Gemma 3n Is Here: Google’s Bold Leap into Mobile-First, Multimodal AI

Gemma3n

The first Gemma model, launched early last year, has sparked a massive wave of innovation, amassing over 160 million downloads and creating what’s now called the “Gemmaverse.” From safety-focused AI to medical models and community-driven variants like Japanese Gemma from the Institute of Science Tokyo, it’s been a journey of rapid evolution.

And now, Google is taking the next big step.

Say Hello to Gemma 3n

After teasing us with a preview last month, Google has officially launched Gemma 3n, a powerful mobile-first AI architecture. Designed for developers, this new model is fully optimized for on-device performance while supporting multimodal capabilities—text, image, video, and audio.

You can fine-tune and deploy it using tools you already love: Hugging Face Transformers, llama.cpp, Google AI Edge, Ollama, MLX, and more.

Let’s break down what’s new.

What Makes Gemma 3n Special?

  1. Multimodal by Design: Gemma 3n can understand and generate from text, images, videos, and audio, all directly on your device.
  2. Two Sizes, Big Impact: Available in E2B (5B parameters) and E4B (8B parameters) sizes, the models are optimized to run on just 2GB or 3GB of memory, thanks to smart architectural tricks.
  3. MatFormer Architecture: Like Nested Dolls: At the heart is MatFormer—a "Matryoshka Transformer" that contains smaller models inside a larger one. You can use the full E4B model or a faster E2B variant already extracted. Want something in between? Use Mix-n-Match to custom-size your model based on hardware needs.
  4. Per-Layer Embeddings (PLE): These allow large models to run on smaller devices by offloading embeddings to the CPU, while keeping core transformer weights in GPU/TPU memory.
  5. KV Cache Sharing: For long audio/video sequences, this new technique improves inference speed by 2x, cutting delay before you get a response.

LMArena

Built-In Audio Understanding

Using a version of Google’s Universal Speech Model (USM), Gemma 3n enables.

  • Speech-to-text (ASR) directly on the device.
  • Speech translation (AST) for languages like English, Spanish, French, and Italian.
  • Support for audio clips up to 30 seconds today (longer clips coming soon).

Matformer

Meet MobileNet-V5: A Vision Powerhouse

Gemma 3n features the brand-new MobileNet-V5-300M, delivering real-time image and video analysis. Key benefits.

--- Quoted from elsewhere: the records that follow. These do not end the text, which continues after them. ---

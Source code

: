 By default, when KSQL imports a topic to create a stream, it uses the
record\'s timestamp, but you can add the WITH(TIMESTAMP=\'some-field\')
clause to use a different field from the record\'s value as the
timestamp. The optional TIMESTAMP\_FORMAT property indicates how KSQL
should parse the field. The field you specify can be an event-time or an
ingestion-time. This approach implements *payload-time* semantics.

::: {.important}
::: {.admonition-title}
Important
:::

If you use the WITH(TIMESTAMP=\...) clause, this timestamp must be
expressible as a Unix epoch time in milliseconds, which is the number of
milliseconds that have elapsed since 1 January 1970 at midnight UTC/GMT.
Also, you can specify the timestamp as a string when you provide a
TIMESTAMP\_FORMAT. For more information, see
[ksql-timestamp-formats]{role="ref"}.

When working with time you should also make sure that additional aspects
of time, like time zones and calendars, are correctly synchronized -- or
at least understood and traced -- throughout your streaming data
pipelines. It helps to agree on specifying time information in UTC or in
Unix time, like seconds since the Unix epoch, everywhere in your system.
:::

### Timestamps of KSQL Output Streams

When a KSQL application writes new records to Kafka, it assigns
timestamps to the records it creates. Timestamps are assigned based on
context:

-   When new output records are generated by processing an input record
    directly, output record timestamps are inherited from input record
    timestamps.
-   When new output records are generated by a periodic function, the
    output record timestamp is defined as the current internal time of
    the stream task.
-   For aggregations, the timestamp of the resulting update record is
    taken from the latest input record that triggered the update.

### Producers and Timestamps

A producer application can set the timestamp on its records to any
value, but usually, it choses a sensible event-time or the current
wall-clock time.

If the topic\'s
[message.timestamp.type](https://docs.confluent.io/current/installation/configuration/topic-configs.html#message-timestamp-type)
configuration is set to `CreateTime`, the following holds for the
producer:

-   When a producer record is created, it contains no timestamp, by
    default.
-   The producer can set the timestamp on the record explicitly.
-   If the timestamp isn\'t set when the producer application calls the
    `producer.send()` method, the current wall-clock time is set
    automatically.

  • Supports resolutions from 256x256 to 768x768
  • Handles 60 FPS on a Pixel device
  • 13x faster than its predecessor with lower memory usage
  • Outperforms many cloud models in vision-language tasks

This is achieved through smart design: a deeper, wider pyramid model, distillation techniques, and a new fusion adapter for better token quality.

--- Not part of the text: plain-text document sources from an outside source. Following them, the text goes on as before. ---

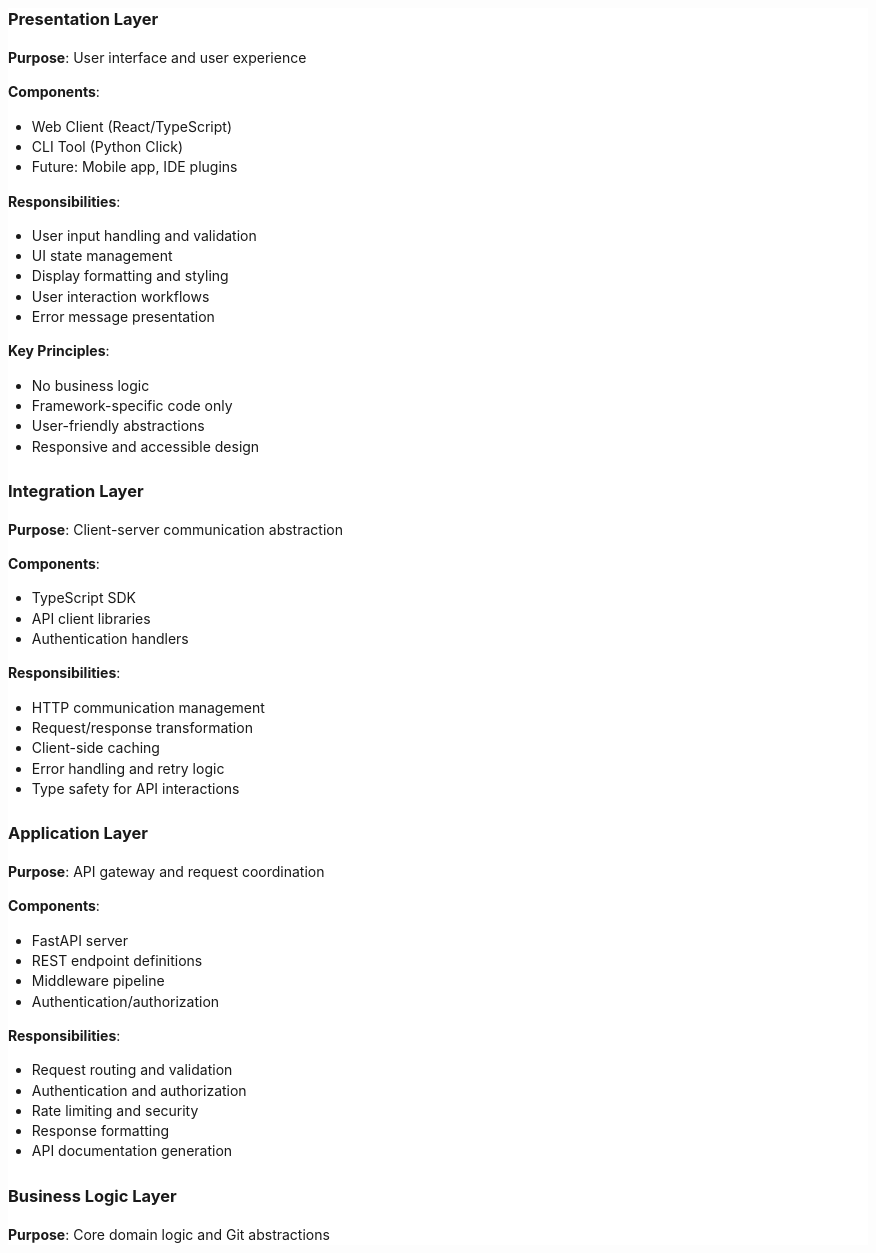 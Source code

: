 ### Presentation Layer
**Purpose**: User interface and user experience

**Components**:
- Web Client (React/TypeScript)
- CLI Tool (Python Click)
- Future: Mobile app, IDE plugins

**Responsibilities**:
- User input handling and validation
- UI state management
- Display formatting and styling
- User interaction workflows
- Error message presentation

**Key Principles**:
- No business logic
- Framework-specific code only
- User-friendly abstractions
- Responsive and accessible design

### Integration Layer
**Purpose**: Client-server communication abstraction

**Components**:
- TypeScript SDK
- API client libraries
- Authentication handlers

**Responsibilities**:
- HTTP communication management
- Request/response transformation
- Client-side caching
- Error handling and retry logic
- Type safety for API interactions

### Application Layer
**Purpose**: API gateway and request coordination

**Components**:
- FastAPI server
- REST endpoint definitions
- Middleware pipeline
- Authentication/authorization

**Responsibilities**:
- Request routing and validation
- Authentication and authorization
- Rate limiting and security
- Response formatting
- API documentation generation

### Business Logic Layer
**Purpose**: Core domain logic and Git abstractions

Developer-First, Community-Driven

From AMD to Hugging Face, Docker, RedHat, and many more—Gemma 3n is supported across your favorite open-source tools. It’s built with and for the developer community.

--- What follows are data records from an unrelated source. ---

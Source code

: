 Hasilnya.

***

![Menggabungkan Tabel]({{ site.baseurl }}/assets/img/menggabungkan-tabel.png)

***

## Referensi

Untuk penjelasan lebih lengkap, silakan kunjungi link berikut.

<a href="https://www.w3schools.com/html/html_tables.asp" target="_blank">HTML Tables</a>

To celebrate this, Google is launching the Gemma 3n Impact Challenge. With $150,000 in prizes, it’s inviting devs to create on-device AI solutions that make a real-world difference.

Ready to Get Started?

Here’s how you can explore Gemma 3n right now,

  • Try instantly: Launch experiments in Google AI Studio
  • Download the models: Available on Hugging Face and Kaggle
  • Explore the docs: Fine-tuning, inference, and deployment guides are available
  • Use your favorite tools: From Transformers to llama.cpp, Ollama, MLX, and more
  • Deploy anywhere: Cloud Run, Vertex AI, GenAI API, NVIDIA API Catalog, and more

Final Thoughts

Gemma 3n isn’t just another AI release—it’s a big leap in making advanced, multimodal AI truly portable. Whether you're building the next smart app, translating real-time audio, or designing edge vision systems, this model gives you the power to build—and deploy—intelligently, right from your device.

With the open challenge, Google is making it clear: AI’s future is not just cloud-first, it's device-ready.